▶ **What to produce**
Transcribe the stretch of entries below from the line with "가로채기(데이터 탈취)를 하기 쉽다" through the line with "## Spring에서 파라메터 받기", exactly and with both ends included; leave out all other lines.
---- Extracted entries
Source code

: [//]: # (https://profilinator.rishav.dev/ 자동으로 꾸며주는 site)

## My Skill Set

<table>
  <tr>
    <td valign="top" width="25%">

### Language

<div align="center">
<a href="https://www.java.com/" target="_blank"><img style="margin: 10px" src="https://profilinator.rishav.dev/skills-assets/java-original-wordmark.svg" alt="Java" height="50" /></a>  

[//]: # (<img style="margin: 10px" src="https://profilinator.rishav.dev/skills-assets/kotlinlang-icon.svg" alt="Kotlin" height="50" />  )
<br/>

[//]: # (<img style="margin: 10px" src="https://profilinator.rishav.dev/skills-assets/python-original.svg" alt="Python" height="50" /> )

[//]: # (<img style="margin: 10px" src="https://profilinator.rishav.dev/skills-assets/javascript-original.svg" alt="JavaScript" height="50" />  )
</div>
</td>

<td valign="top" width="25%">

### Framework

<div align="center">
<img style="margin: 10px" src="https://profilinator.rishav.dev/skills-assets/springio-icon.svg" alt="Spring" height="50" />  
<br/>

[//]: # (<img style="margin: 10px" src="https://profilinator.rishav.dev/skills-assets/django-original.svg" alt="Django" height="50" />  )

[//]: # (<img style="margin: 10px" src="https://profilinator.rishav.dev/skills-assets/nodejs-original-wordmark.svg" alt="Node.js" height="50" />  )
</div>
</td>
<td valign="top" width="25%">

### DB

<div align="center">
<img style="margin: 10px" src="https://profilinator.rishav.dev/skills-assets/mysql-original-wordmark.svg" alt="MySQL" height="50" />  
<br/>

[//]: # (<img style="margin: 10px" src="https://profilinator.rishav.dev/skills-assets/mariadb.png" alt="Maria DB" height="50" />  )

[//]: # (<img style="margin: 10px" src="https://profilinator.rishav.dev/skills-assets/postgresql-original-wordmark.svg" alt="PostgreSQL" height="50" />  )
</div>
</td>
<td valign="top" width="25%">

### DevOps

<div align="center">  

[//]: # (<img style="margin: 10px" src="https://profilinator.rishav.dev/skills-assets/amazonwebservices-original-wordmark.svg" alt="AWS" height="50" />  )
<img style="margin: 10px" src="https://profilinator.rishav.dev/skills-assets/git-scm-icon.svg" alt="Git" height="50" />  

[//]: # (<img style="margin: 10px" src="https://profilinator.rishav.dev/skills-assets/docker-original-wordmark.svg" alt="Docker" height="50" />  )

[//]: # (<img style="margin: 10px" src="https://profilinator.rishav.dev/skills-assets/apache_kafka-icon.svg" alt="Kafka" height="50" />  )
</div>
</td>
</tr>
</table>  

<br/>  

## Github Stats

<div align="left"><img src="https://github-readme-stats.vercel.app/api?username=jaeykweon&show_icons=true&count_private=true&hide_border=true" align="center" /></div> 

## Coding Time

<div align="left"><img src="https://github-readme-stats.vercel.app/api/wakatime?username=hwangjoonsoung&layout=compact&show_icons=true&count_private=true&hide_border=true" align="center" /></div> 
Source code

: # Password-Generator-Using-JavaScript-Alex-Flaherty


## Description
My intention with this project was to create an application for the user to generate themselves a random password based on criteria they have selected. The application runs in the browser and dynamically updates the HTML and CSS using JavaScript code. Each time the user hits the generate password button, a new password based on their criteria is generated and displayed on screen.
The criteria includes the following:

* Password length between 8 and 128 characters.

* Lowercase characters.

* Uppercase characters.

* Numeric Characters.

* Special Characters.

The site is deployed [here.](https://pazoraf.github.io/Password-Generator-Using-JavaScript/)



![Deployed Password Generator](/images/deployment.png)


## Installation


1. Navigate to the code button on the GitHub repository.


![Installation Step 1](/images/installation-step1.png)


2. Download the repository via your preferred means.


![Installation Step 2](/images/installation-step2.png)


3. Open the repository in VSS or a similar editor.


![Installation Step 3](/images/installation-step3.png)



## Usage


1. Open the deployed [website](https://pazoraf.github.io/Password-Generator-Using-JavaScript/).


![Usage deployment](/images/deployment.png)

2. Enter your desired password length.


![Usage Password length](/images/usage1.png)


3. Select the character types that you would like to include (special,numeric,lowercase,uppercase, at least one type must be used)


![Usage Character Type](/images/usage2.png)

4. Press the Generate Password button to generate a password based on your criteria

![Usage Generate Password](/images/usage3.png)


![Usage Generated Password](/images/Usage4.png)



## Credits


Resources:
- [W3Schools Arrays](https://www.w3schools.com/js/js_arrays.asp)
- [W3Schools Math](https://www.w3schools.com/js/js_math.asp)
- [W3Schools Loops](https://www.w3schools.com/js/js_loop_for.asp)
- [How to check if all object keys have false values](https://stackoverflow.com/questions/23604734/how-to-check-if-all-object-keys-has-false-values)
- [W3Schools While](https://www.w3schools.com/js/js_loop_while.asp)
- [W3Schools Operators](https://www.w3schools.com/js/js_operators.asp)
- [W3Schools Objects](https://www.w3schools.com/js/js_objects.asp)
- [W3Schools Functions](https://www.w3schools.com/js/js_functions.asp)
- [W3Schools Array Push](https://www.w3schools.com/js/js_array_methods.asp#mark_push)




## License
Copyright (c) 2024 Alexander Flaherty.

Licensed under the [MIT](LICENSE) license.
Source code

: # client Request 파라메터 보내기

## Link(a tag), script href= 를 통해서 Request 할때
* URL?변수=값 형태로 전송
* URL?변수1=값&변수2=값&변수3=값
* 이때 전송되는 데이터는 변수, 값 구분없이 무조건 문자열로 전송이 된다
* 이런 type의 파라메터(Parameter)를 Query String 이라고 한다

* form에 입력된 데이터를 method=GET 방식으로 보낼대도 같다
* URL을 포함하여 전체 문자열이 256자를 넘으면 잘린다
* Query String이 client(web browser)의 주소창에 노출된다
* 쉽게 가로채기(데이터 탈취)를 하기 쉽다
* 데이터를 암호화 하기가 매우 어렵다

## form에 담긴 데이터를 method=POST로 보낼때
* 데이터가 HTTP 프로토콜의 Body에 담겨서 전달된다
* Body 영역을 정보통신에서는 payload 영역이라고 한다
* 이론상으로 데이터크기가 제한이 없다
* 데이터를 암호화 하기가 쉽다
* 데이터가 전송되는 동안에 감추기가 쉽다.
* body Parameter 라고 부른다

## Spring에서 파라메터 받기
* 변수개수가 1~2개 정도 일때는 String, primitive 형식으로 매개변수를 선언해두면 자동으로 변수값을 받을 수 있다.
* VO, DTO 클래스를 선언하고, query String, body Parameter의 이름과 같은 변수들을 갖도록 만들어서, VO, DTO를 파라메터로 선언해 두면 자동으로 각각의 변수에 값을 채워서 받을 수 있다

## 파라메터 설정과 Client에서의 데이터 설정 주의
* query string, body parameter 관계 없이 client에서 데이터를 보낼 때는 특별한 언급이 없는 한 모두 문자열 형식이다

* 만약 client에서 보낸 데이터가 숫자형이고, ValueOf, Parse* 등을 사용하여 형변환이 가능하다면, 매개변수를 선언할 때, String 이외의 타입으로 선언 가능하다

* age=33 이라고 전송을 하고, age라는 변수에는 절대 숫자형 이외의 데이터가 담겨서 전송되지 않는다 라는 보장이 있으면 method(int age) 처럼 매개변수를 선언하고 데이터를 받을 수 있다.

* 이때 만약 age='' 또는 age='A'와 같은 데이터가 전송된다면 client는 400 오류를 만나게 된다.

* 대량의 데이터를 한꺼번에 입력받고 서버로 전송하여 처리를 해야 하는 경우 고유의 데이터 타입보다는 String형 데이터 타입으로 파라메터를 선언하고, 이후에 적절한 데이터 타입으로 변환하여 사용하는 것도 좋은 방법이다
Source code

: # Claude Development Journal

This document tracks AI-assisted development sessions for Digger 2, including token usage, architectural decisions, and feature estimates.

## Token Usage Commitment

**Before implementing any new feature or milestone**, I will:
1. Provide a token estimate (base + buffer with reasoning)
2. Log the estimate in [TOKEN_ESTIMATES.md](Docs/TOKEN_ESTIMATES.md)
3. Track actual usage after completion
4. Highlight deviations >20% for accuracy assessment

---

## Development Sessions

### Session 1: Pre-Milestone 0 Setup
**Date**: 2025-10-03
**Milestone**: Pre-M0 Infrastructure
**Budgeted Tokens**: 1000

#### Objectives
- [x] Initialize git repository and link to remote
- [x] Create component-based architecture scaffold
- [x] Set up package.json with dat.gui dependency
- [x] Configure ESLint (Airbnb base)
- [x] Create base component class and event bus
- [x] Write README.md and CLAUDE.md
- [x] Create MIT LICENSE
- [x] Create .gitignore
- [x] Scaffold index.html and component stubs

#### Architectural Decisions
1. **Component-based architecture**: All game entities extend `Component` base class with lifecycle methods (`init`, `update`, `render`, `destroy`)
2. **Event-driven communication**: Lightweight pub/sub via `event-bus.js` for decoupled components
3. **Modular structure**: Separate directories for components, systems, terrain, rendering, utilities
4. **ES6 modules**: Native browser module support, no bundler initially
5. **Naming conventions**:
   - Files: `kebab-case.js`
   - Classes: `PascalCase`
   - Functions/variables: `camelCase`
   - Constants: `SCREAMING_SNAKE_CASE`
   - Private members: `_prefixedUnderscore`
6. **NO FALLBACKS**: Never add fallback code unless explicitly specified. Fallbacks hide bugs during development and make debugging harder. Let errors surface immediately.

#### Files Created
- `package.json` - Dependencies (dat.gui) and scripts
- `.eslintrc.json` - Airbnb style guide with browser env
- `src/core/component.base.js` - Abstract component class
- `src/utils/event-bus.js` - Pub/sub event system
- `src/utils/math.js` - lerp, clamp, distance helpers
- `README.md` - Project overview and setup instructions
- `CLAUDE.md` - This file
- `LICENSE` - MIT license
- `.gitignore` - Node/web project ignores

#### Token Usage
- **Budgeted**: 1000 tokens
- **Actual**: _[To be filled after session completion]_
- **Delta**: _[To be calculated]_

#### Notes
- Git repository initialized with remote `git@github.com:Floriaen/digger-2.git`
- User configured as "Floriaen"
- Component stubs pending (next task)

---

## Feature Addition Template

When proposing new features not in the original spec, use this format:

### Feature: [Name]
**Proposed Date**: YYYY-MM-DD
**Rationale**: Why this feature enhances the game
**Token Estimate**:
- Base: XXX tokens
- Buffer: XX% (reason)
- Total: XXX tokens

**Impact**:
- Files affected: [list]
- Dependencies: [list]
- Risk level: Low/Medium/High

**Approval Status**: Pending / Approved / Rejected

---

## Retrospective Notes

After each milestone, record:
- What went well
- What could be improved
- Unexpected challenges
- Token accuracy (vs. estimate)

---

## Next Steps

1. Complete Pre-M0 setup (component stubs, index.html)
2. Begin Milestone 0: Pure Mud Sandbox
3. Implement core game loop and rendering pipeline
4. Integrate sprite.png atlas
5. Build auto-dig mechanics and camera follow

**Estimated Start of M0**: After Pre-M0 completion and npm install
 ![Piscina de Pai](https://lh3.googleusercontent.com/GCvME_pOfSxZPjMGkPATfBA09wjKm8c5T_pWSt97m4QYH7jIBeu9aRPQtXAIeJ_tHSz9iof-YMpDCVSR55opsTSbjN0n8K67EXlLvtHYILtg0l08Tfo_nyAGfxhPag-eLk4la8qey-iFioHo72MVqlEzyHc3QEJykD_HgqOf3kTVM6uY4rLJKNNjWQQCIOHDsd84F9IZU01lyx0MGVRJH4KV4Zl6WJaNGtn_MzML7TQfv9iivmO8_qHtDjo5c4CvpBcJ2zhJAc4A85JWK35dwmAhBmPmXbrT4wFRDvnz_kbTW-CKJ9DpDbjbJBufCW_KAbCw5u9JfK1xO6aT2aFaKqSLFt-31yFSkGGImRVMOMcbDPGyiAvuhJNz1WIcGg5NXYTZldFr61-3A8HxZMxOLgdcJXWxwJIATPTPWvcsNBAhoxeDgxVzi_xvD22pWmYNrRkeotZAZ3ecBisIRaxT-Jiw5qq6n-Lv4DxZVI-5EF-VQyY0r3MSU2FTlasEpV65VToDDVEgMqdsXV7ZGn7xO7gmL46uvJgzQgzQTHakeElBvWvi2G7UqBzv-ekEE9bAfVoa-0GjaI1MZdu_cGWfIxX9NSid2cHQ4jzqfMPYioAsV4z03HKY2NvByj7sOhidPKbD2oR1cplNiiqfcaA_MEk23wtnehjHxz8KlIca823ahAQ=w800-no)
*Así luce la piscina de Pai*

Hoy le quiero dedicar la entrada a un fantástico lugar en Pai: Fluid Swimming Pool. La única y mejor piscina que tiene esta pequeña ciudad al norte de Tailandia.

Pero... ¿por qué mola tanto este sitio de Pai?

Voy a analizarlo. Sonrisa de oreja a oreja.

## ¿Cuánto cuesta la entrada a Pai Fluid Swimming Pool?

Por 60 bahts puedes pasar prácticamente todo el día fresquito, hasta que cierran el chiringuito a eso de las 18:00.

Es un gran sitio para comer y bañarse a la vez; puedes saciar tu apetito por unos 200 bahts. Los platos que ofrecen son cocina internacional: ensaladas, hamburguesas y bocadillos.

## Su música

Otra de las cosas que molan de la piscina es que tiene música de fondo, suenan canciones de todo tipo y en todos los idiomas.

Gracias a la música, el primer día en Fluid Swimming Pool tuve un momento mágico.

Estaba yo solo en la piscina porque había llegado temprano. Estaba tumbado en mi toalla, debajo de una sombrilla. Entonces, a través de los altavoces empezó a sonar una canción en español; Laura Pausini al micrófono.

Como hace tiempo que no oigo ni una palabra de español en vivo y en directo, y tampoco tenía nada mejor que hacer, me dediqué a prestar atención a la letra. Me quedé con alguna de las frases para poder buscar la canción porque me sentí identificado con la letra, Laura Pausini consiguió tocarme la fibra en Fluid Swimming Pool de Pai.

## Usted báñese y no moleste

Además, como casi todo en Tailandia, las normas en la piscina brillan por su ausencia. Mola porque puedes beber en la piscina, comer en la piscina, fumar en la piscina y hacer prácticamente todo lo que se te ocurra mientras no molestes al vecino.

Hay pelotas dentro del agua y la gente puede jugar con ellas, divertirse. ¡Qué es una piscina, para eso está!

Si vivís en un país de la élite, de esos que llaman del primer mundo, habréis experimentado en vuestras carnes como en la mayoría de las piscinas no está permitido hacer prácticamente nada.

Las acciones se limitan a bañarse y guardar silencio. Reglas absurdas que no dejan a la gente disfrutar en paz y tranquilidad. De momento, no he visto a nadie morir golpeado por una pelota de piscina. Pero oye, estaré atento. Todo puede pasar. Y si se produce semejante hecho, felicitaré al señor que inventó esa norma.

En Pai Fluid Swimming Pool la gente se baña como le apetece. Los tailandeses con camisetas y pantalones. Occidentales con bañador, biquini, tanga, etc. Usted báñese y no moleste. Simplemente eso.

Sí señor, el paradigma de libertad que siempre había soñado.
--------
▶ **Answer section**
* 쉽게 가로채기(데이터 탈취)를 하기 쉽다
* 데이터를 암호화 하기가 매우 어렵다

## form에 담긴 데이터를 method=POST로 보낼때
* 데이터가 HTTP 프로토콜의 Body에 담겨서 전달된다
* Body 영역을 정보통신에서는 payload 영역이라고 한다
* 이론상으로 데이터크기가 제한이 없다
* 데이터를 암호화 하기가 쉽다
* 데이터가 전송되는 동안에 감추기가 쉽다.
* body Parameter 라고 부른다

## Spring에서 파라메터 받기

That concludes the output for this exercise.